[Data records]
---
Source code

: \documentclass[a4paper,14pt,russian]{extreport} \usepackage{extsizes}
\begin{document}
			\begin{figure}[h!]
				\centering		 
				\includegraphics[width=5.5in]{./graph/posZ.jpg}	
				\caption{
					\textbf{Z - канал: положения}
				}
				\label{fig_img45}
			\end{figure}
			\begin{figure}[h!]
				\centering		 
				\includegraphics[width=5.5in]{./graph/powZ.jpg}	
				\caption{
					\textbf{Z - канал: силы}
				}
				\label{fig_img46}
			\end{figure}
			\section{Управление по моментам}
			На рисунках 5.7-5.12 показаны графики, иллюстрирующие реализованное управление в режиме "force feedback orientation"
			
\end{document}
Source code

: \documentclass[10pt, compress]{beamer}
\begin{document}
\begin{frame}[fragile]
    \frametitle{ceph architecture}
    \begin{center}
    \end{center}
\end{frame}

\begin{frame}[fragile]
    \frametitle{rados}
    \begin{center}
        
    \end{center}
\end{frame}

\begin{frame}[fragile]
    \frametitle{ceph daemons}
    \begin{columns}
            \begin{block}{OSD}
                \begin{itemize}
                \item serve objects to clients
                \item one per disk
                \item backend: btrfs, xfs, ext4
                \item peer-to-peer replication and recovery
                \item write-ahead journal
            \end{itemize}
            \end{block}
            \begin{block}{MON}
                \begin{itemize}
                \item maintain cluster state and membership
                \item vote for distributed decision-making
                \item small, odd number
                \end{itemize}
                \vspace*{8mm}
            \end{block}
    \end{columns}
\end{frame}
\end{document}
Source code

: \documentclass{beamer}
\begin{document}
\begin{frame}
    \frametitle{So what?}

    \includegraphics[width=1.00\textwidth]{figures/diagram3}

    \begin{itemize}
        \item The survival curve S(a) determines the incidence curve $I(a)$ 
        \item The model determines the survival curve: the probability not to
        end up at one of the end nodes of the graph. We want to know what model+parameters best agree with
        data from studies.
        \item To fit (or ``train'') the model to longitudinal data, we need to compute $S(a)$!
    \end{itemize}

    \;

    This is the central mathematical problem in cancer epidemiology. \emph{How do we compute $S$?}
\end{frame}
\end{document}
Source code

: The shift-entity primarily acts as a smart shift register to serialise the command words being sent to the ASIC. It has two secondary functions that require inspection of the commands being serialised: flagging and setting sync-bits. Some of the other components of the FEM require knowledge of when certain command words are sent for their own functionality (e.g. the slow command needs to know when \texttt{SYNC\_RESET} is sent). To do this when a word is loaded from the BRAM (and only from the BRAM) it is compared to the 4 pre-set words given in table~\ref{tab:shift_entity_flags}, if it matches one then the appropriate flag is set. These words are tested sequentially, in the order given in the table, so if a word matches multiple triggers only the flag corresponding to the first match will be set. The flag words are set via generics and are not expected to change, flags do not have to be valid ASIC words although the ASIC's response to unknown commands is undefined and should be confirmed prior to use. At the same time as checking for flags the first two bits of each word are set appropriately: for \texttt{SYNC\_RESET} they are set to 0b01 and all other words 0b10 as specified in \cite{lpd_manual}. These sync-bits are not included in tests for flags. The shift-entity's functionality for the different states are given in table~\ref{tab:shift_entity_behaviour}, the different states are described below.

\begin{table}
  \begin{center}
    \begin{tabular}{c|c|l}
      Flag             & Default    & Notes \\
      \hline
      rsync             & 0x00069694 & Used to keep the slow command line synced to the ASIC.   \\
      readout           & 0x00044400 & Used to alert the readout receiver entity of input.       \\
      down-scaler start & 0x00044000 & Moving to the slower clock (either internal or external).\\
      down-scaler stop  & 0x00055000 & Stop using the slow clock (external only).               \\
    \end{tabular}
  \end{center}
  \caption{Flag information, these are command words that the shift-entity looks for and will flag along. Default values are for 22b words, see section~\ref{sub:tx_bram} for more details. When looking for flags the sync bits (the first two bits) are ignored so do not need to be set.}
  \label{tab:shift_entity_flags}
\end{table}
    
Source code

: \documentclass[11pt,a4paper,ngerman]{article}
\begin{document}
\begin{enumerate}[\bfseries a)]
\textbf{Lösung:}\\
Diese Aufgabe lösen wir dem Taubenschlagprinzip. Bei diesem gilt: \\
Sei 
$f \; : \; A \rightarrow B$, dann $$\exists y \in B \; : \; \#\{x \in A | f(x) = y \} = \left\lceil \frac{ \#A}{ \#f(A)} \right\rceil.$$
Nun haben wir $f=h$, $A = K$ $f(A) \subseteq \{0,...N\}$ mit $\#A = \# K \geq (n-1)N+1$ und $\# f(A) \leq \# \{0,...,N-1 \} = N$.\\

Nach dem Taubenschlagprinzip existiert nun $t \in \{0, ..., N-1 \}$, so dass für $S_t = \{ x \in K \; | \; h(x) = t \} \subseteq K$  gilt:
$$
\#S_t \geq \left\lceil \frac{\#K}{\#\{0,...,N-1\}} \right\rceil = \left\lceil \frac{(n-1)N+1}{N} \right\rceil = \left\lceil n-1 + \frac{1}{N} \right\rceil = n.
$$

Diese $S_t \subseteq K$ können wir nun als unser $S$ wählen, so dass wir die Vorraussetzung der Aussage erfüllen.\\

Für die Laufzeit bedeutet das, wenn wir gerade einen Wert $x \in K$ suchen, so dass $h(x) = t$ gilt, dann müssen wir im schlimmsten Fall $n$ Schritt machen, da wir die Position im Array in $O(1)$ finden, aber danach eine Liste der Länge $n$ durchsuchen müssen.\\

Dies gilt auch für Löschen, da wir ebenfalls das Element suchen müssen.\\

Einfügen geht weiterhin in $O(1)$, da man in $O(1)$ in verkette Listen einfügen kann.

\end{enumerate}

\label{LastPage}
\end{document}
---
EXERCISE AIM: Give the number of lines above that contain the word "Taubenschlagprinzip", with no other text.

FINISHED TASK: 2